■ Aim of the task
Could you filter the records below and return each line that holds "serveur"?

■ Given information
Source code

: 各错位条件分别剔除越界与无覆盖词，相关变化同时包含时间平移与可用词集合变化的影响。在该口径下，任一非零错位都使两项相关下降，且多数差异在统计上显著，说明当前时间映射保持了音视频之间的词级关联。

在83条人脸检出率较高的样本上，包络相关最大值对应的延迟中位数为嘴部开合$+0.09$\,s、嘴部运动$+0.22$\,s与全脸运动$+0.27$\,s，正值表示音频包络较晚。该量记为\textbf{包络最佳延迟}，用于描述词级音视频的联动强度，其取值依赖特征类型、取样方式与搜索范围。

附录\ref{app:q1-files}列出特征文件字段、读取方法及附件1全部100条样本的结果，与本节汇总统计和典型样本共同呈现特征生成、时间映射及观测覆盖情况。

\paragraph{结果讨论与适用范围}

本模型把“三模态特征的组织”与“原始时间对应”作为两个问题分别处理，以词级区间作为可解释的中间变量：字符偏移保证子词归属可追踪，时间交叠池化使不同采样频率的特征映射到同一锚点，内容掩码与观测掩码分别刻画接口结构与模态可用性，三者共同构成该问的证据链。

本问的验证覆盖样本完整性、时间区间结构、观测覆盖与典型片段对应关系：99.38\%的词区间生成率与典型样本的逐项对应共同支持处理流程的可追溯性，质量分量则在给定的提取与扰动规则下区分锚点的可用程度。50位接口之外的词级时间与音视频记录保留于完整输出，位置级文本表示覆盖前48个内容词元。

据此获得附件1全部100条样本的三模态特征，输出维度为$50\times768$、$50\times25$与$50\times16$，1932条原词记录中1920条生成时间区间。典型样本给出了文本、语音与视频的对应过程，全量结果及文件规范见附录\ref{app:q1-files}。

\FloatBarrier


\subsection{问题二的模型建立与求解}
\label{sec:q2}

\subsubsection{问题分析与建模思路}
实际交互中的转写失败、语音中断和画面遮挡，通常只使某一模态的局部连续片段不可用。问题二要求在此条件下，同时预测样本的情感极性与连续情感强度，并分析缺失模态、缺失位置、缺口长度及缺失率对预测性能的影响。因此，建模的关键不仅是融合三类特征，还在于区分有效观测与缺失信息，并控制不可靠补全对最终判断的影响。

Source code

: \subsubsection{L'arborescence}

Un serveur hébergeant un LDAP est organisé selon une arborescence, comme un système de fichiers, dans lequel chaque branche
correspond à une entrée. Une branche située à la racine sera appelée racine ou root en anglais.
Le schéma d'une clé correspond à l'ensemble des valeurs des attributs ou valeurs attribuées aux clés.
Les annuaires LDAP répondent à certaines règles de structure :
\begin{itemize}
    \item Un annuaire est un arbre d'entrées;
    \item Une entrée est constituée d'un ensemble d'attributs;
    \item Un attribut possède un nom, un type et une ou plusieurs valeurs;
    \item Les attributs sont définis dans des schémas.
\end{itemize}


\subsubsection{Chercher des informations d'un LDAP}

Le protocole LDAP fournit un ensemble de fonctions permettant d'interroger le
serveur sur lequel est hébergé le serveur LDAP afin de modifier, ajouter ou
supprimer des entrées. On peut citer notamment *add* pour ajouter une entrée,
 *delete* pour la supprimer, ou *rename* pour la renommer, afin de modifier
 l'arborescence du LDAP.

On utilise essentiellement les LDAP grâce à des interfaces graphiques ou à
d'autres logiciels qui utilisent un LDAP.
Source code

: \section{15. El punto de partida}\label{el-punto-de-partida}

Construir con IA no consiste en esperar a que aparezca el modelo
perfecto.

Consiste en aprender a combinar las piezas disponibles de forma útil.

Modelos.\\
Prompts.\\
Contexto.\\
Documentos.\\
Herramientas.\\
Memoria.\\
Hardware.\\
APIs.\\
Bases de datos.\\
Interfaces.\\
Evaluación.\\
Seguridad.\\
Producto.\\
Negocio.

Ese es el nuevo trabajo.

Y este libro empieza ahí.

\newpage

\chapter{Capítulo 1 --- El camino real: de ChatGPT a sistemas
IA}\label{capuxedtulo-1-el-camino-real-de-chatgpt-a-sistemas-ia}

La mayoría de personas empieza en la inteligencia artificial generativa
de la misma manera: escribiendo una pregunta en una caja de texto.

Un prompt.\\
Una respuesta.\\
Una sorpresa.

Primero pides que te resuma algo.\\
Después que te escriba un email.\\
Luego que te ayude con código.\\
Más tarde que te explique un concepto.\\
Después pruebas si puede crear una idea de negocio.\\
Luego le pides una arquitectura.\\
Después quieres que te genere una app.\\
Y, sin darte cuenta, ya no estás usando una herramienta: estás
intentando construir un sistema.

■ Solution
Un serveur hébergeant un LDAP est organisé selon une arborescence, comme un système de fichiers, dans lequel chaque branche
serveur sur lequel est hébergé le serveur LDAP afin de modifier, ajouter ou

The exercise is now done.